On the day Kael Veyron was born, the world split open above Nuvora. Fire rained from the clouds. Towers collapsed like sandcastles. The air turned to ash. People screamed, but the sound was swallowed by something deeper — a silence that didn't belong to this world.
They called it the Collapse.
No one knew what caused it. Some blamed rogue tech. Others whispered about dimensional fractures. But the truth was buried — not in data, but in memory.
Elira ran through the burning city with a newborn wrapped in cloth and blood. Her boots cracked glass. Her breath came in gasps. Her arms trembled, but she didn't stop.
Kael didn't cry.
He didn't blink.
He stared at the sky as if he recognized it.
Elira knew she couldn't save the city. But she could save him.
She turned down an alley, past a shattered monument, into a tunnel that hadn't existed the day before. It was carved into the mountain like a wound — a cave that pulsed with something ancient.
Waiting inside was a man in a cloak.
He didn't speak. He didn't move.
But Elira knelt before him and placed Kael in his arms.

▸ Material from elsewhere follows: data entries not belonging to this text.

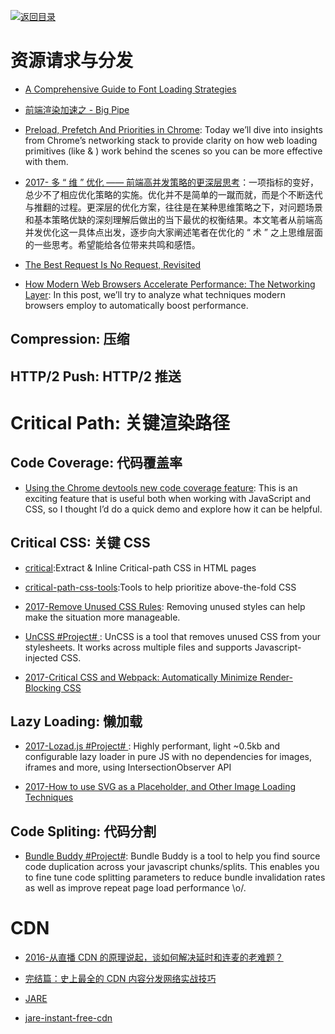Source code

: [![返回目录](https://parg.co/UGo)](https://parg.co/b4z)

# 资源请求与分发

* [A Comprehensive Guide to Font Loading Strategies](https://www.zachleat.com/web/comprehensive-webfonts/#abstain)

* [前端渲染加速之 - Big Pipe](http://tech.dianwoda.com/2016/10/26/big-pipe-web-page-rendering-acceleration/)

* [Preload, Prefetch And Priorities in Chrome](https://parg.co/bhM): Today we’ll dive into insights from Chrome’s networking stack to provide clarity on how web loading primitives (like <link rel=“preload”> & <link rel=“prefetch”>) work behind the scenes so you can be more effective with them.

* [2017- 多 “ 维 ” 优化 —— 前端高并发策略的更深层思考](https://parg.co/bIv)：一项指标的变好，总少不了相应优化策略的实施。优化并不是简单的一蹴而就，而是个不断迭代与推翻的过程。更深层的优化方案，往往是在某种思维策略之下，对问题场景和基本策略优缺的深刻理解后做出的当下最优的权衡结果。本文笔者从前端高并发优化这一具体点出发，逐步向大家阐述笔者在优化的 “ 术 ” 之上思维层面的一些思考。希望能给各位带来共鸣和感悟。

* [The Best Request Is No Request, Revisited](https://alistapart.com/article/the-best-request-is-no-request-revisited)

- [How Modern Web Browsers Accelerate Performance: The Networking Layer](https://parg.co/UtY): In this post, we’ll try to analyze what techniques modern browsers employ to automatically boost performance.

## Compression: 压缩

## HTTP/2 Push: HTTP/2 推送

# Critical Path: 关键渲染路径

## Code Coverage: 代码覆盖率

* [Using the Chrome devtools new code coverage feature](https://blog.logrocket.com/using-the-chrome-devtools-new-code-coverage-feature-ca96c3dddcaf): This is an exciting feature that is useful both when working with JavaScript and CSS, so I thought I’d do a quick demo and explore how it can be helpful.

## Critical CSS: 关键 CSS

* [critical](https://github.com/addyosmani/critical):Extract & Inline Critical-path CSS in HTML pages

* [critical-path-css-tools](https://github.com/addyosmani/critical-path-css-tools):Tools to help prioritize above-the-fold CSS

* [2017-Remove Unused CSS Rules](https://parg.co/bDk): Removing unused styles can help make the situation more manageable.

* [UnCSS #Project# ](https://github.com/giakki/uncss): UnCSS is a tool that removes unused CSS from your stylesheets. It works across multiple files and supports Javascript-injected CSS.

- [2017-Critical CSS and Webpack: Automatically Minimize Render-Blocking CSS](https://parg.co/bwo)

## Lazy Loading: 懒加载

* [2017-Lozad.js #Project# ](https://github.com/ApoorvSaxena/lozad.js): Highly performant, light ~0.5kb and configurable lazy loader in pure JS with no dependencies for images, iframes and more, using IntersectionObserver API

- [2017-How to use SVG as a Placeholder, and Other Image Loading Techniques](https://parg.co/UEY)

## Code Spliting: 代码分割

* [Bundle Buddy #Project#](https://github.com/samccone/bundle-buddy): Bundle Buddy is a tool to help you find source code duplication across your javascript chunks/splits. This enables you to fine tune code splitting parameters to reduce bundle invalidation rates as well as improve repeat page load performance \o/.

# CDN

* [2016-从直播 CDN 的原理说起，谈如何解决延时和连麦的老难题？](https://parg.co/UtK)

* [完结篇：史上最全的 CDN 内容分发网络实战技巧](http://mp.weixin.qq.com/s/a9rxbe8Zj8TZGhTVQPBzyQ)

- [JARE](http://www.jare.io/)

* [jare-instant-free-cdn](http://www.yegor256.com/2016/03/30/jare-instant-free-cdn.html)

"He's not ready," she whispered. "But he's all that's left."
The man nodded.
Elira touched Kael's forehead.
"You are more than this world, Kael…"
Then she stood.
And walked back into the fire.
The man didn't cry. He didn't comfort. He carried Kael into the cave, past walls that shimmered with memory, into a chamber that pulsed like a heartbeat.
He placed the child on a stone altar. Kael stared at him. The man reached into his coat and pulled out a pendant — black metal, a spiral inside a triangle. He placed it on Kael's chest. The cave responded immediately. It screamed, not with sound — but with sensation. A rush of heat, grief, and something sharp. The walls flickered. The air thickened. Kael's eyes glowed faintly. Then it stopped as the man lifted him, and the cave went silent.
Kael grew up in the shadows of Nuvora — a city rebuilt on silence. He lived in a small apartment with no windows, attended school with children who didn't speak to him, and ate meals that tasted like dust.
He didn't remember Elira's face. Only her voice.
"You are more than this world, Kael…" He didn't know what she meant. He only knew the pendant pulsed. Sometimes faintly. Sometimes violently. And sometimes, when Kael was alone, the cave would whisper to him — not in words, but in memories that weren't his. He saw battles. He saw betrayal. He saw a boy who looked like him, standing at the edge of something vast and terrible.
He didn't understand, but he felt it. Like a storm waiting to be named.